What is expected:
An exact restatement of the data below, with the pictures removed, is the required answer.

Task inputs:
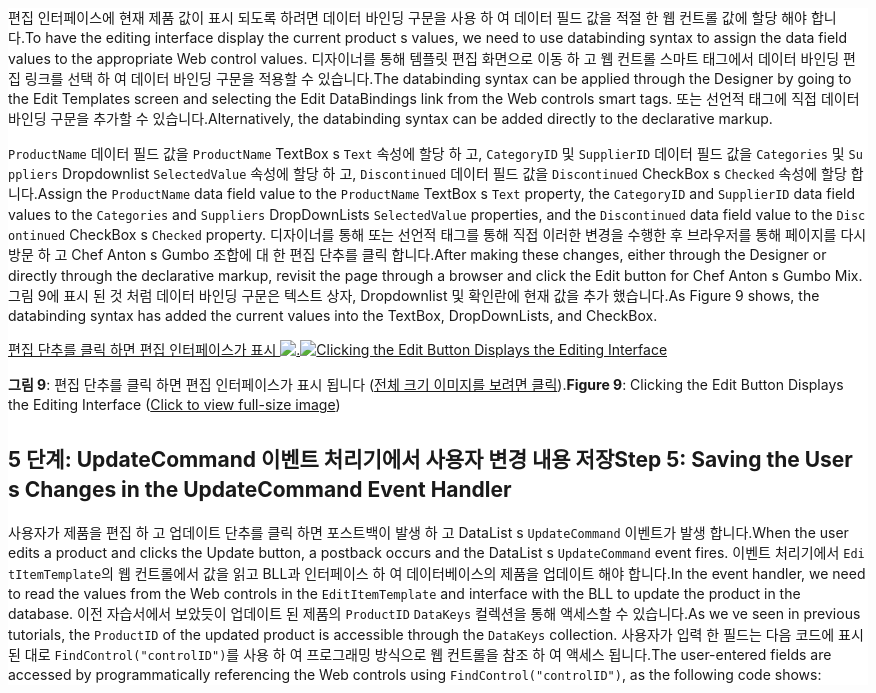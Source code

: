 <span data-ttu-id="8d4dd-176">편집 인터페이스에 현재 제품 값이 표시 되도록 하려면 데이터 바인딩 구문을 사용 하 여 데이터 필드 값을 적절 한 웹 컨트롤 값에 할당 해야 합니다.</span><span class="sxs-lookup"><span data-stu-id="8d4dd-176">To have the editing interface display the current product s values, we need to use databinding syntax to assign the data field values to the appropriate Web control values.</span></span> <span data-ttu-id="8d4dd-177">디자이너를 통해 템플릿 편집 화면으로 이동 하 고 웹 컨트롤 스마트 태그에서 데이터 바인딩 편집 링크를 선택 하 여 데이터 바인딩 구문을 적용할 수 있습니다.</span><span class="sxs-lookup"><span data-stu-id="8d4dd-177">The databinding syntax can be applied through the Designer by going to the Edit Templates screen and selecting the Edit DataBindings link from the Web controls smart tags.</span></span> <span data-ttu-id="8d4dd-178">또는 선언적 태그에 직접 데이터 바인딩 구문을 추가할 수 있습니다.</span><span class="sxs-lookup"><span data-stu-id="8d4dd-178">Alternatively, the databinding syntax can be added directly to the declarative markup.</span></span>

<span data-ttu-id="8d4dd-179">`ProductName` 데이터 필드 값을 `ProductName` TextBox s `Text` 속성에 할당 하 고, `CategoryID` 및 `SupplierID` 데이터 필드 값을 `Categories` 및 `Suppliers` Dropdownlist `SelectedValue` 속성에 할당 하 고, `Discontinued` 데이터 필드 값을 `Discontinued` CheckBox s `Checked` 속성에 할당 합니다.</span><span class="sxs-lookup"><span data-stu-id="8d4dd-179">Assign the `ProductName` data field value to the `ProductName` TextBox s `Text` property, the `CategoryID` and `SupplierID` data field values to the `Categories` and `Suppliers` DropDownLists `SelectedValue` properties, and the `Discontinued` data field value to the `Discontinued` CheckBox s `Checked` property.</span></span> <span data-ttu-id="8d4dd-180">디자이너를 통해 또는 선언적 태그를 통해 직접 이러한 변경을 수행한 후 브라우저를 통해 페이지를 다시 방문 하 고 Chef Anton s Gumbo 조합에 대 한 편집 단추를 클릭 합니다.</span><span class="sxs-lookup"><span data-stu-id="8d4dd-180">After making these changes, either through the Designer or directly through the declarative markup, revisit the page through a browser and click the Edit button for Chef Anton s Gumbo Mix.</span></span> <span data-ttu-id="8d4dd-181">그림 9에 표시 된 것 처럼 데이터 바인딩 구문은 텍스트 상자, Dropdownlist 및 확인란에 현재 값을 추가 했습니다.</span><span class="sxs-lookup"><span data-stu-id="8d4dd-181">As Figure 9 shows, the databinding syntax has added the current values into the TextBox, DropDownLists, and CheckBox.</span></span>

<span data-ttu-id="8d4dd-182">[편집 단추를 클릭 하면 편집 인터페이스가 표시 ![.](customizing-the-datalist-s-editing-interface-vb/_static/image26.png)](customizing-the-datalist-s-editing-interface-vb/_static/image25.png)</span><span class="sxs-lookup"><span data-stu-id="8d4dd-182">[![Clicking the Edit Button Displays the Editing Interface](customizing-the-datalist-s-editing-interface-vb/_static/image26.png)](customizing-the-datalist-s-editing-interface-vb/_static/image25.png)</span></span>

<span data-ttu-id="8d4dd-183">**그림 9**: 편집 단추를 클릭 하면 편집 인터페이스가 표시 됩니다 ([전체 크기 이미지를 보려면 클릭](customizing-the-datalist-s-editing-interface-vb/_static/image27.png)).</span><span class="sxs-lookup"><span data-stu-id="8d4dd-183">**Figure 9**: Clicking the Edit Button Displays the Editing Interface ([Click to view full-size image](customizing-the-datalist-s-editing-interface-vb/_static/image27.png))</span></span>

## <a name="step-5-saving-the-user-s-changes-in-the-updatecommand-event-handler"></a><span data-ttu-id="8d4dd-184">5 단계: UpdateCommand 이벤트 처리기에서 사용자 변경 내용 저장</span><span class="sxs-lookup"><span data-stu-id="8d4dd-184">Step 5: Saving the User s Changes in the UpdateCommand Event Handler</span></span>

<span data-ttu-id="8d4dd-185">사용자가 제품을 편집 하 고 업데이트 단추를 클릭 하면 포스트백이 발생 하 고 DataList s `UpdateCommand` 이벤트가 발생 합니다.</span><span class="sxs-lookup"><span data-stu-id="8d4dd-185">When the user edits a product and clicks the Update button, a postback occurs and the DataList s `UpdateCommand` event fires.</span></span> <span data-ttu-id="8d4dd-186">이벤트 처리기에서 `EditItemTemplate`의 웹 컨트롤에서 값을 읽고 BLL과 인터페이스 하 여 데이터베이스의 제품을 업데이트 해야 합니다.</span><span class="sxs-lookup"><span data-stu-id="8d4dd-186">In the event handler, we need to read the values from the Web controls in the `EditItemTemplate` and interface with the BLL to update the product in the database.</span></span> <span data-ttu-id="8d4dd-187">이전 자습서에서 보았듯이 업데이트 된 제품의 `ProductID` `DataKeys` 컬렉션을 통해 액세스할 수 있습니다.</span><span class="sxs-lookup"><span data-stu-id="8d4dd-187">As we ve seen in previous tutorials, the `ProductID` of the updated product is accessible through the `DataKeys` collection.</span></span> <span data-ttu-id="8d4dd-188">사용자가 입력 한 필드는 다음 코드에 표시 된 대로 `FindControl("controlID")`를 사용 하 여 프로그래밍 방식으로 웹 컨트롤을 참조 하 여 액세스 됩니다.</span><span class="sxs-lookup"><span data-stu-id="8d4dd-188">The user-entered fields are accessed by programmatically referencing the Web controls using `FindControl("controlID")`, as the following code shows:</span></span>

Reply to the exercise:
Source code

: <span data-ttu-id="8d4dd-176">편집 인터페이스에 현재 제품 값이 표시 되도록 하려면 데이터 바인딩 구문을 사용 하 여 데이터 필드 값을 적절 한 웹 컨트롤 값에 할당 해야 합니다.</span><span class="sxs-lookup"><span data-stu-id="8d4dd-176">To have the editing interface display the current product s values, we need to use databinding syntax to assign the data field values to the appropriate Web control values.</span></span> <span data-ttu-id="8d4dd-177">디자이너를 통해 템플릿 편집 화면으로 이동 하 고 웹 컨트롤 스마트 태그에서 데이터 바인딩 편집 링크를 선택 하 여 데이터 바인딩 구문을 적용할 수 있습니다.</span><span class="sxs-lookup"><span data-stu-id="8d4dd-177">The databinding syntax can be applied through the Designer by going to the Edit Templates screen and selecting the Edit DataBindings link from the Web controls smart tags.</span></span> <span data-ttu-id="8d4dd-178">또는 선언적 태그에 직접 데이터 바인딩 구문을 추가할 수 있습니다.</span><span class="sxs-lookup"><span data-stu-id="8d4dd-178">Alternatively, the databinding syntax can be added directly to the declarative markup.</span></span>

<span data-ttu-id="8d4dd-179">`ProductName` 데이터 필드 값을 `ProductName` TextBox s `Text` 속성에 할당 하 고, `CategoryID` 및 `SupplierID` 데이터 필드 값을 `Categories` 및 `Suppliers` Dropdownlist `SelectedValue` 속성에 할당 하 고, `Discontinued` 데이터 필드 값을 `Discontinued` CheckBox s `Checked` 속성에 할당 합니다.</span><span class="sxs-lookup"><span data-stu-id="8d4dd-179">Assign the `ProductName` data field value to the `ProductName` TextBox s `Text` property, the `CategoryID` and `SupplierID` data field values to the `Categories` and `Suppliers` DropDownLists `SelectedValue` properties, and the `Discontinued` data field value to the `Discontinued` CheckBox s `Checked` property.</span></span> <span data-ttu-id="8d4dd-180">디자이너를 통해 또는 선언적 태그를 통해 직접 이러한 변경을 수행한 후 브라우저를 통해 페이지를 다시 방문 하 고 Chef Anton s Gumbo 조합에 대 한 편집 단추를 클릭 합니다.</span><span class="sxs-lookup"><span data-stu-id="8d4dd-180">After making these changes, either through the Designer or directly through the declarative markup, revisit the page through a browser and click the Edit button for Chef Anton s Gumbo Mix.</span></span> <span data-ttu-id="8d4dd-181">그림 9에 표시 된 것 처럼 데이터 바인딩 구문은 텍스트 상자, Dropdownlist 및 확인란에 현재 값을 추가 했습니다.</span><span class="sxs-lookup"><span data-stu-id="8d4dd-181">As Figure 9 shows, the databinding syntax has added the current values into the TextBox, DropDownLists, and CheckBox.</span></span>

<span data-ttu-id="8d4dd-182">[편집 단추를 클릭 하면 편집 인터페이스가 표시 ![.](customizing-the-datalist-s-editing-interface-vb/_static/image26.png)](customizing-the-datalist-s-editing-interface-vb/_static/image25.png)</span><span class="sxs-lookup"><span data-stu-id="8d4dd-182">[![Clicking the Edit Button Displays the Editing Interface](customizing-the-datalist-s-editing-interface-vb/_static/image26.png)](customizing-the-datalist-s-editing-interface-vb/_static/image25.png)</span></span>

<span data-ttu-id="8d4dd-183">**그림 9**: 편집 단추를 클릭 하면 편집 인터페이스가 표시 됩니다 ([전체 크기 이미지를 보려면 클릭](customizing-the-datalist-s-editing-interface-vb/_static/image27.png)).</span><span class="sxs-lookup"><span data-stu-id="8d4dd-183">**Figure 9**: Clicking the Edit Button Displays the Editing Interface ([Click to view full-size image](customizing-the-datalist-s-editing-interface-vb/_static/image27.png))</span></span>

## <a name="step-5-saving-the-user-s-changes-in-the-updatecommand-event-handler"></a><span data-ttu-id="8d4dd-184">5 단계: UpdateCommand 이벤트 처리기에서 사용자 변경 내용 저장</span><span class="sxs-lookup"><span data-stu-id="8d4dd-184">Step 5: Saving the User s Changes in the UpdateCommand Event Handler</span></span>

<span data-ttu-id="8d4dd-185">사용자가 제품을 편집 하 고 업데이트 단추를 클릭 하면 포스트백이 발생 하 고 DataList s `UpdateCommand` 이벤트가 발생 합니다.</span><span class="sxs-lookup"><span data-stu-id="8d4dd-185">When the user edits a product and clicks the Update button, a postback occurs and the DataList s `UpdateCommand` event fires.</span></span> <span data-ttu-id="8d4dd-186">이벤트 처리기에서 `EditItemTemplate`의 웹 컨트롤에서 값을 읽고 BLL과 인터페이스 하 여 데이터베이스의 제품을 업데이트 해야 합니다.</span><span class="sxs-lookup"><span data-stu-id="8d4dd-186">In the event handler, we need to read the values from the Web controls in the `EditItemTemplate` and interface with the BLL to update the product in the database.</span></span> <span data-ttu-id="8d4dd-187">이전 자습서에서 보았듯이 업데이트 된 제품의 `ProductID` `DataKeys` 컬렉션을 통해 액세스할 수 있습니다.</span><span class="sxs-lookup"><span data-stu-id="8d4dd-187">As we ve seen in previous tutorials, the `ProductID` of the updated product is accessible through the `DataKeys` collection.</span></span> <span data-ttu-id="8d4dd-188">사용자가 입력 한 필드는 다음 코드에 표시 된 대로 `FindControl("controlID")`를 사용 하 여 프로그래밍 방식으로 웹 컨트롤을 참조 하 여 액세스 됩니다.</span><span class="sxs-lookup"><span data-stu-id="8d4dd-188">The user-entered fields are accessed by programmatically referencing the Web controls using `FindControl("controlID")`, as the following code shows:</span></span>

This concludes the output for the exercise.